→ **Task statement**
The records below are to be restated word for word; their pictures are not.

→ **Recorded data**
+ + +

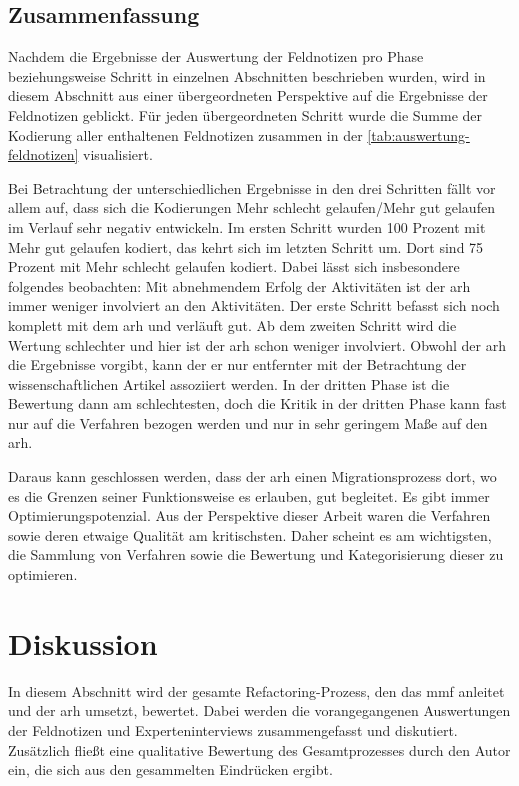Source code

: \subsection{Zusammenfassung}

Nachdem die Ergebnisse der Auswertung der Feldnotizen pro Phase beziehungsweise Schritt in einzelnen Abschnitten beschrieben wurden, wird in diesem Abschnitt aus einer übergeordneten Perspektive auf die Ergebnisse der Feldnotizen geblickt.
Für jeden übergeordneten Schritt wurde die Summe der Kodierung aller enthaltenen Feldnotizen zusammen in der \cref{tab:auswertung-feldnotizen} visualisiert.


Bei Betrachtung der unterschiedlichen Ergebnisse in den drei Schritten fällt vor allem auf, dass sich die Kodierungen \glqq Mehr schlecht gelaufen\grqq{}/\glqq Mehr gut gelaufen\grqq{} im Verlauf sehr negativ entwickeln.
Im ersten Schritt wurden 100 Prozent mit \glqq Mehr gut gelaufen\grqq{} kodiert, das kehrt sich im letzten Schritt um.
Dort sind 75 Prozent mit \glqq Mehr schlecht gelaufen\grqq{} kodiert.
Dabei lässt sich insbesondere folgendes beobachten: Mit abnehmendem Erfolg der Aktivitäten ist der \gls{arh} immer weniger involviert an den Aktivitäten.
Der erste Schritt befasst sich noch komplett mit dem \gls{arh} und verläuft gut.
Ab dem zweiten Schritt wird die Wertung schlechter und hier ist der \gls{arh} schon weniger involviert.
Obwohl der \gls{arh} die Ergebnisse vorgibt, kann der er nur entfernter mit der Betrachtung der wissenschaftlichen Artikel assoziiert werden.
In der dritten Phase ist die Bewertung dann am schlechtesten, doch die Kritik in der dritten Phase kann fast nur auf die Verfahren bezogen werden und nur in sehr geringem Maße auf den \gls{arh}.

Daraus kann geschlossen werden, dass der \gls{arh} einen Migrationsprozess dort, wo es die Grenzen seiner Funktionsweise es erlauben, gut begleitet.
Es gibt immer Optimierungspotenzial.
Aus der Perspektive dieser Arbeit waren die Verfahren sowie deren etwaige Qualität am kritischsten.
Daher scheint es am wichtigsten, die Sammlung von Verfahren sowie die Bewertung und Kategorisierung dieser zu optimieren.

\section{Diskussion}
\label{sec:auswertung-diskussion}

In diesem Abschnitt wird der gesamte Refactoring-Prozess, den das \gls{mmf} anleitet und der \gls{arh} umsetzt, bewertet.
Dabei werden die vorangegangenen Auswertungen der Feldnotizen und Experteninterviews zusammengefasst und diskutiert.
Zusätzlich fließt eine qualitative Bewertung des Gesamtprozesses durch den Autor ein, die sich aus den gesammelten Eindrücken ergibt.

+ + +

→ **Problem solution**
Source code

: \subsection{Zusammenfassung}

Nachdem die Ergebnisse der Auswertung der Feldnotizen pro Phase beziehungsweise Schritt in einzelnen Abschnitten beschrieben wurden, wird in diesem Abschnitt aus einer übergeordneten Perspektive auf die Ergebnisse der Feldnotizen geblickt.
Für jeden übergeordneten Schritt wurde die Summe der Kodierung aller enthaltenen Feldnotizen zusammen in der \cref{tab:auswertung-feldnotizen} visualisiert.


Bei Betrachtung der unterschiedlichen Ergebnisse in den drei Schritten fällt vor allem auf, dass sich die Kodierungen \glqq Mehr schlecht gelaufen\grqq{}/\glqq Mehr gut gelaufen\grqq{} im Verlauf sehr negativ entwickeln.
Im ersten Schritt wurden 100 Prozent mit \glqq Mehr gut gelaufen\grqq{} kodiert, das kehrt sich im letzten Schritt um.
Dort sind 75 Prozent mit \glqq Mehr schlecht gelaufen\grqq{} kodiert.
Dabei lässt sich insbesondere folgendes beobachten: Mit abnehmendem Erfolg der Aktivitäten ist der \gls{arh} immer weniger involviert an den Aktivitäten.
Der erste Schritt befasst sich noch komplett mit dem \gls{arh} und verläuft gut.
Ab dem zweiten Schritt wird die Wertung schlechter und hier ist der \gls{arh} schon weniger involviert.
Obwohl der \gls{arh} die Ergebnisse vorgibt, kann der er nur entfernter mit der Betrachtung der wissenschaftlichen Artikel assoziiert werden.
In der dritten Phase ist die Bewertung dann am schlechtesten, doch die Kritik in der dritten Phase kann fast nur auf die Verfahren bezogen werden und nur in sehr geringem Maße auf den \gls{arh}.

Daraus kann geschlossen werden, dass der \gls{arh} einen Migrationsprozess dort, wo es die Grenzen seiner Funktionsweise es erlauben, gut begleitet.
Es gibt immer Optimierungspotenzial.
Aus der Perspektive dieser Arbeit waren die Verfahren sowie deren etwaige Qualität am kritischsten.
Daher scheint es am wichtigsten, die Sammlung von Verfahren sowie die Bewertung und Kategorisierung dieser zu optimieren.

\section{Diskussion}
\label{sec:auswertung-diskussion}

In diesem Abschnitt wird der gesamte Refactoring-Prozess, den das \gls{mmf} anleitet und der \gls{arh} umsetzt, bewertet.
Dabei werden die vorangegangenen Auswertungen der Feldnotizen und Experteninterviews zusammengefasst und diskutiert.
Zusätzlich fließt eine qualitative Bewertung des Gesamtprozesses durch den Autor ein, die sich aus den gesammelten Eindrücken ergibt.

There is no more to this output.